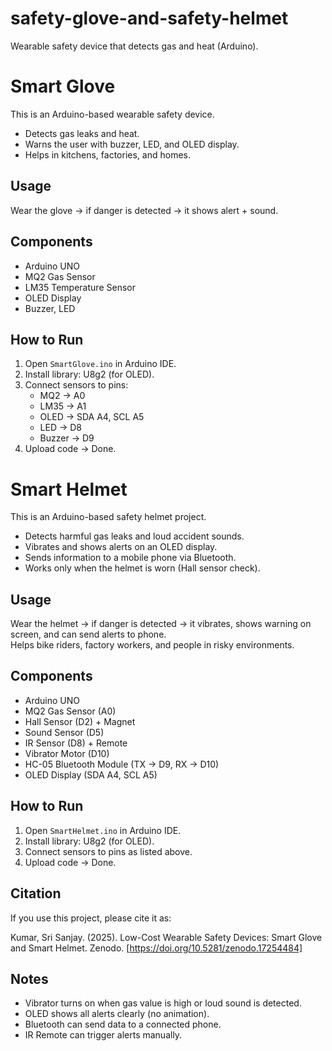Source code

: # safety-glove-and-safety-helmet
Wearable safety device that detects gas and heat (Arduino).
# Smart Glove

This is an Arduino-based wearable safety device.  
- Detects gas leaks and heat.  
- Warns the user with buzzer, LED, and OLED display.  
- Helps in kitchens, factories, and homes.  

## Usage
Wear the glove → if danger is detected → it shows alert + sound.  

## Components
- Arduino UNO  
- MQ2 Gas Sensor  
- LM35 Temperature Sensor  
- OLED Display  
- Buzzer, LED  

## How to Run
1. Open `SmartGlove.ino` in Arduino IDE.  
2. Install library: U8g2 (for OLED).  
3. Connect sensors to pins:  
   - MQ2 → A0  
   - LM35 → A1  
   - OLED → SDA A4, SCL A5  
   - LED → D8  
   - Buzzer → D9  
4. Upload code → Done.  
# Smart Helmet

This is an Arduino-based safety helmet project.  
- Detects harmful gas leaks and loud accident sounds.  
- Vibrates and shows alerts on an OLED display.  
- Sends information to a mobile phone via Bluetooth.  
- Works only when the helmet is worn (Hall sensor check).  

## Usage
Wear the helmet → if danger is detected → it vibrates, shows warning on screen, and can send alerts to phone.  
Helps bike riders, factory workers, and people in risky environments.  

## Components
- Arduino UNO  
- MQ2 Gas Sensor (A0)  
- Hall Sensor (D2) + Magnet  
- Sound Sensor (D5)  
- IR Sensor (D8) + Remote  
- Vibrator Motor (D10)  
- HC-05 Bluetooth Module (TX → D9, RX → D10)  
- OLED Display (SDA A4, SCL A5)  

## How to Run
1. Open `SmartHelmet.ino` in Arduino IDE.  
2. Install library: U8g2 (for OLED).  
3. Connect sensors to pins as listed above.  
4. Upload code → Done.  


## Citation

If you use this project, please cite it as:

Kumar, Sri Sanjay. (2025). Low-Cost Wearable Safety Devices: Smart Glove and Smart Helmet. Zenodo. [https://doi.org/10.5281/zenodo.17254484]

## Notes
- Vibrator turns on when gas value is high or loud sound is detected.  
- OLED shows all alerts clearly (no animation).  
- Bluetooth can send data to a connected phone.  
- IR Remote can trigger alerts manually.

...

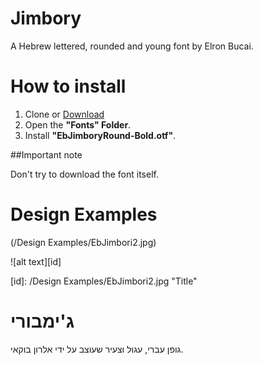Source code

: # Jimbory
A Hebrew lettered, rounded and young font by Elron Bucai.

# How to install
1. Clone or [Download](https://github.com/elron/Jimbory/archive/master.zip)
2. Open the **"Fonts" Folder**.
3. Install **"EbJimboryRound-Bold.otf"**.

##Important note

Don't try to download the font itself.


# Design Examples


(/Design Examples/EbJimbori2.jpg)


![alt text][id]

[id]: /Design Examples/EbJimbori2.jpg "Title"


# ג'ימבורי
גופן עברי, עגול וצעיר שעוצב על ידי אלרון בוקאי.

--

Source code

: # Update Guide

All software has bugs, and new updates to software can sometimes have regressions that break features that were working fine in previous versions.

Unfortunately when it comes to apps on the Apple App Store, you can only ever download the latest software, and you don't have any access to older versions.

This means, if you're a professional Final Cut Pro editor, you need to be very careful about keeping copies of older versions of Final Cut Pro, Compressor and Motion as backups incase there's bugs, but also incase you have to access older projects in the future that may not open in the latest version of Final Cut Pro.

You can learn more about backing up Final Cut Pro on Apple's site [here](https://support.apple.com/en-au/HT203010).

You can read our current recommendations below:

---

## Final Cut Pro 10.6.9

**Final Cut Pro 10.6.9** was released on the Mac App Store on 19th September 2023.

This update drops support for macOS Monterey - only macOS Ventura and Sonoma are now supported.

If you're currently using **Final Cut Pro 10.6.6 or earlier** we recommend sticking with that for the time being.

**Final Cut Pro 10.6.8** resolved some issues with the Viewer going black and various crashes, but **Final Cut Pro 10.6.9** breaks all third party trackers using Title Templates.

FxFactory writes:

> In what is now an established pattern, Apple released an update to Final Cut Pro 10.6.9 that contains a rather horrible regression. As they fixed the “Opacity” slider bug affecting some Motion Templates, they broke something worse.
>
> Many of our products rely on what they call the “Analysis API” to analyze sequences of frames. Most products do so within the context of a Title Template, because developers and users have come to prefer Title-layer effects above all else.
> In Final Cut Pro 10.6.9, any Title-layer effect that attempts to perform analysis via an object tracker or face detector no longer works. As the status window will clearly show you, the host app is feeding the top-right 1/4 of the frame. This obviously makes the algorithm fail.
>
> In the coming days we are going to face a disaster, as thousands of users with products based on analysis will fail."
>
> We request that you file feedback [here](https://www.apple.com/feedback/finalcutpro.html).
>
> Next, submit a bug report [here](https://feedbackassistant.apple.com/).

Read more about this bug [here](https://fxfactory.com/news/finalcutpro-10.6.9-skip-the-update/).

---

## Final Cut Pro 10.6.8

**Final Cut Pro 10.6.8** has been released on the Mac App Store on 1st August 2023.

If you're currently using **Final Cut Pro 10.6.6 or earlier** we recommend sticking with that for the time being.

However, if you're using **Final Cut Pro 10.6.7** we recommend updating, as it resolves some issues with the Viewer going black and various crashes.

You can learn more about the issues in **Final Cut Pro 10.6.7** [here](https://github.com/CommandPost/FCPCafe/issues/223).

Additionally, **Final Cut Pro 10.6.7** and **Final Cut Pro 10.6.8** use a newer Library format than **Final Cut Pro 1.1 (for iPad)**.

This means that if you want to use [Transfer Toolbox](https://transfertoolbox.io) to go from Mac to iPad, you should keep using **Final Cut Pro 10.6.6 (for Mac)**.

=== Work to be completed ===
In the listing above, locate the line with "- Helps in kitchens, factories, and homes." and the line with "- IR Remote can trigger alerts manually.", then extract exactly those lines and every line between them, and nothing more.

=== Written answer ===
- Helps in kitchens, factories, and homes.  

## Usage
Wear the glove → if danger is detected → it shows alert + sound.  

## Components
- Arduino UNO  
- MQ2 Gas Sensor  
- LM35 Temperature Sensor  
- OLED Display  
- Buzzer, LED  

## How to Run
1. Open `SmartGlove.ino` in Arduino IDE.  
2. Install library: U8g2 (for OLED).  
3. Connect sensors to pins:  
   - MQ2 → A0  
   - LM35 → A1  
   - OLED → SDA A4, SCL A5  
   - LED → D8  
   - Buzzer → D9  
4. Upload code → Done.  
# Smart Helmet

This is an Arduino-based safety helmet project.  
- Detects harmful gas leaks and loud accident sounds.  
- Vibrates and shows alerts on an OLED display.  
- Sends information to a mobile phone via Bluetooth.  
- Works only when the helmet is worn (Hall sensor check).  

## Usage
Wear the helmet → if danger is detected → it vibrates, shows warning on screen, and can send alerts to phone.  
Helps bike riders, factory workers, and people in risky environments.  

## Components
- Arduino UNO  
- MQ2 Gas Sensor (A0)  
- Hall Sensor (D2) + Magnet  
- Sound Sensor (D5)  
- IR Sensor (D8) + Remote  
- Vibrator Motor (D10)  
- HC-05 Bluetooth Module (TX → D9, RX → D10)  
- OLED Display (SDA A4, SCL A5)  

## How to Run
1. Open `SmartHelmet.ino` in Arduino IDE.  
2. Install library: U8g2 (for OLED).  
3. Connect sensors to pins as listed above.  
4. Upload code → Done.  


## Citation

If you use this project, please cite it as:

Kumar, Sri Sanjay. (2025). Low-Cost Wearable Safety Devices: Smart Glove and Smart Helmet. Zenodo. [https://doi.org/10.5281/zenodo.17254484]

## Notes
- Vibrator turns on when gas value is high or loud sound is detected.  
- OLED shows all alerts clearly (no animation).  
- Bluetooth can send data to a connected phone.  
- IR Remote can trigger alerts manually.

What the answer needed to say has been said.